Tuesday, 10 April 2012

"Women's Stories"

Two Russian films have won the National Film Award for 2011 (April 8th). Both of them are dedicated to the fates of two women: one of them is a historical drama, and the other one is a family drama.
“Zhyla-byla odna baba” (“Once  Upon a Time  There Lived a Woman”)  is the work of a well-known film director Andrei Smirnov and the other one is the film  of Andrei Zvyagintsev “Yelena”.    
Andrei Smirnov says that his film is meant for the Russian audience. That is why he did not present it to international film forums. I did not want it to take part in the contest for the Nika award either, Andrei Smirnov says. However, taking into account the results of secret voting, we should mention here that nearly 700 members of the National Academy of Motion Picture Arts and Sciences of Russia that chooses the best works for the Nika award praised Smirnov’s creation, which received prizes in 6 nominations!
The film director addresses a very serious historical theme that has not been shown properly in former Russian films: the resistance of the Russian peasants to the power of Bolsheviks in the 20s of the last century and peasants’ riots. In the Soviet-era times this was a taboo. .  “As regards the plot, I made my choice when it became clear that censorship had become abolished”, Andrei Smirnov says.

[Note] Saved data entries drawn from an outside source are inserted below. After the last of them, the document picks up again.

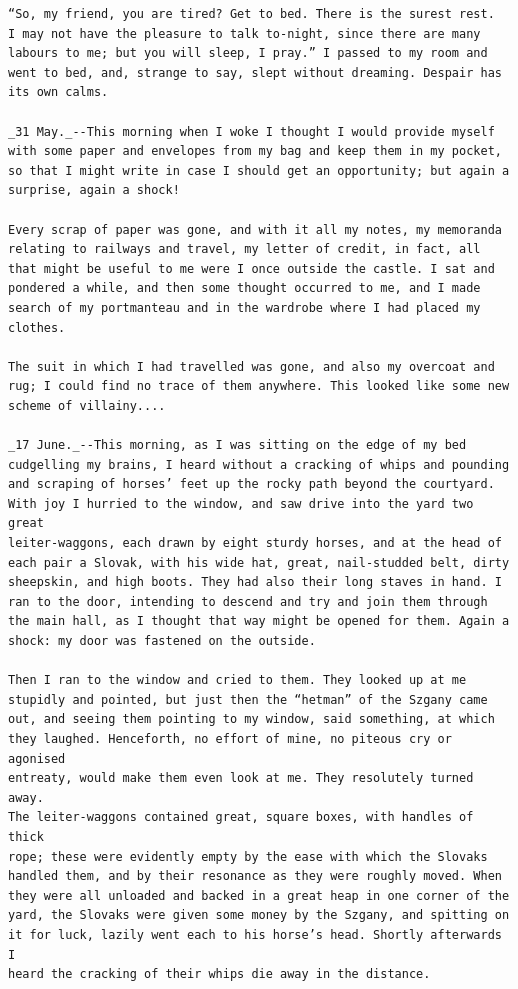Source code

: \documentclass{article}
\begin{document}
\begin{verbatim}
“So, my friend, you are tired? Get to bed. There is the surest rest.
I may not have the pleasure to talk to-night, since there are many
labours to me; but you will sleep, I pray.” I passed to my room and
went to bed, and, strange to say, slept without dreaming. Despair has
its own calms.

_31 May._--This morning when I woke I thought I would provide myself
with some paper and envelopes from my bag and keep them in my pocket,
so that I might write in case I should get an opportunity; but again a
surprise, again a shock!

Every scrap of paper was gone, and with it all my notes, my memoranda
relating to railways and travel, my letter of credit, in fact, all
that might be useful to me were I once outside the castle. I sat and
pondered a while, and then some thought occurred to me, and I made
search of my portmanteau and in the wardrobe where I had placed my
clothes.

The suit in which I had travelled was gone, and also my overcoat and
rug; I could find no trace of them anywhere. This looked like some new
scheme of villainy....

_17 June._--This morning, as I was sitting on the edge of my bed
cudgelling my brains, I heard without a cracking of whips and pounding
and scraping of horses’ feet up the rocky path beyond the courtyard.
With joy I hurried to the window, and saw drive into the yard two great
leiter-waggons, each drawn by eight sturdy horses, and at the head of
each pair a Slovak, with his wide hat, great, nail-studded belt, dirty
sheepskin, and high boots. They had also their long staves in hand. I
ran to the door, intending to descend and try and join them through
the main hall, as I thought that way might be opened for them. Again a
shock: my door was fastened on the outside.

Then I ran to the window and cried to them. They looked up at me
stupidly and pointed, but just then the “hetman” of the Szgany came
out, and seeing them pointing to my window, said something, at which
they laughed. Henceforth, no effort of mine, no piteous cry or agonised
entreaty, would make them even look at me. They resolutely turned away.
The leiter-waggons contained great, square boxes, with handles of thick
rope; these were evidently empty by the ease with which the Slovaks
handled them, and by their resonance as they were roughly moved. When
they were all unloaded and backed in a great heap in one corner of the
yard, the Slovaks were given some money by the Szgany, and spitting on
it for luck, lazily went each to his horse’s head. Shortly afterwards I
heard the cracking of their whips die away in the distance.


\end{verbatim}
\end{document}
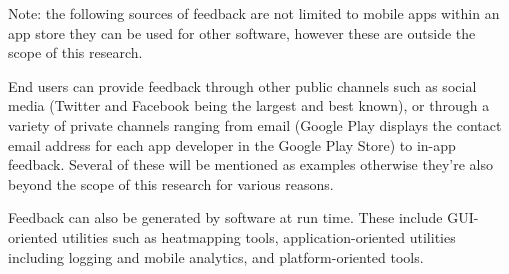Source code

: Note: the following sources of feedback are not limited to mobile apps within an app store they can be used for other software, however these are outside the scope of this research.

End users can provide feedback through other public channels such as social media (Twitter and Facebook being the largest and best known), or through a variety of private channels ranging from email (Google Play displays the contact email address for each app developer in the Google Play Store) to in-app feedback. Several of these will be mentioned as examples otherwise they're also beyond the scope of this research for various reasons. 

Feedback can also be generated by software at run time. These include GUI-oriented utilities such as heatmapping tools, application-oriented utilities including logging and mobile analytics, and platform-oriented tools.



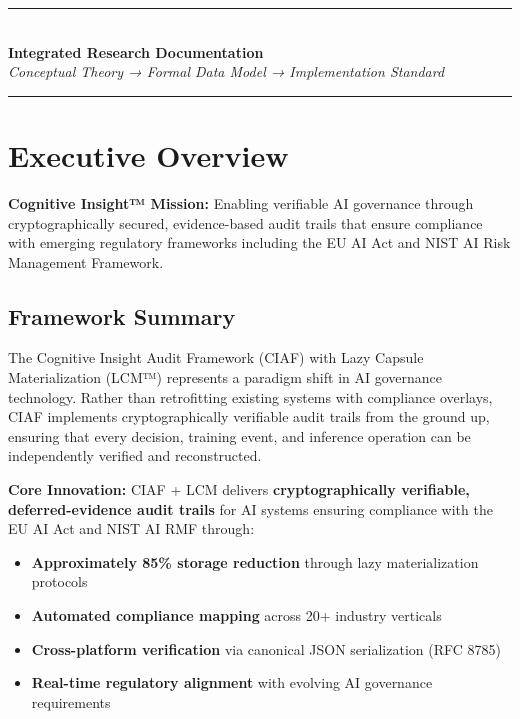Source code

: \documentclass[12pt,a4paper]{article}
\begin{document}
\begin{titlepage}
\vfill

\begin{center}
\textcolor{ciafgray}{\rule{0.8\textwidth}{0.4pt}}\\
\vspace{0.5cm}
\textbf{\large Integrated Research Documentation}\\
\vspace{0.3cm}
\textit{Conceptual Theory → Formal Data Model → Implementation Standard}\\
\vspace{0.5cm}
\textcolor{ciafgray}{\rule{0.8\textwidth}{0.4pt}}
\end{center}

\vfill
\end{titlepage}

\tableofcontents
\newpage

\section{Executive Overview}

\begin{executivebox}
\textbf{Cognitive Insight™ Mission:} Enabling verifiable AI governance through cryptographically secured, evidence-based audit trails that ensure compliance with emerging regulatory frameworks including the EU AI Act and NIST AI Risk Management Framework.
\end{executivebox}

\subsection{Framework Summary}

The Cognitive Insight Audit Framework (CIAF) with Lazy Capsule Materialization (LCM™) represents a paradigm shift in AI governance technology. Rather than retrofitting existing systems with compliance overlays, CIAF implements cryptographically verifiable audit trails from the ground up, ensuring that every decision, training event, and inference operation can be independently verified and reconstructed.

\textbf{Core Innovation:} CIAF + LCM delivers \textbf{cryptographically verifiable, deferred-evidence audit trails} for AI systems ensuring compliance with the EU AI Act and NIST AI RMF through:

\begin{itemize}
\item \textbf{Approximately 85\% storage reduction} through lazy materialization protocols
\item \textbf{Automated compliance mapping} across 20+ industry verticals
\item \textbf{Cross-platform verification} via canonical JSON serialization (RFC 8785)
\item \textbf{Real-time regulatory alignment} with evolving AI governance requirements
\end{itemize}
\end{document}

"The idea came into being in 1987, and in 1990 I began writing a script, which I did with long breaks, Smirnov says. While I was engaged in scriptwriting, the Russian cinema was undergoing changes. Thus, I understood that the audience had changed too. New filmgoers were brought up by Hollywood. When my film was still in the making, I understood that the main character should be a woman. An ordinary Russian woman who had survived the nightmare of both the civil war and the social perturbations that followed."
The second winner of the Nika prize is the film “Yelena” by Andrei Zvyagintsev. Last year the jury awarded it a special prize at the film festival in Cannes. It received other awards too.
… A simple story of today: a former nurse decides to kill her husband, who is a rich businessman so that her idling children from the former marriage would be able to inherit what her husband would leave her. Zvyagintsev is turning a simple story of today into a universal tragedy. It seems to me that the ideas of humanism are gradually disappearing from our life.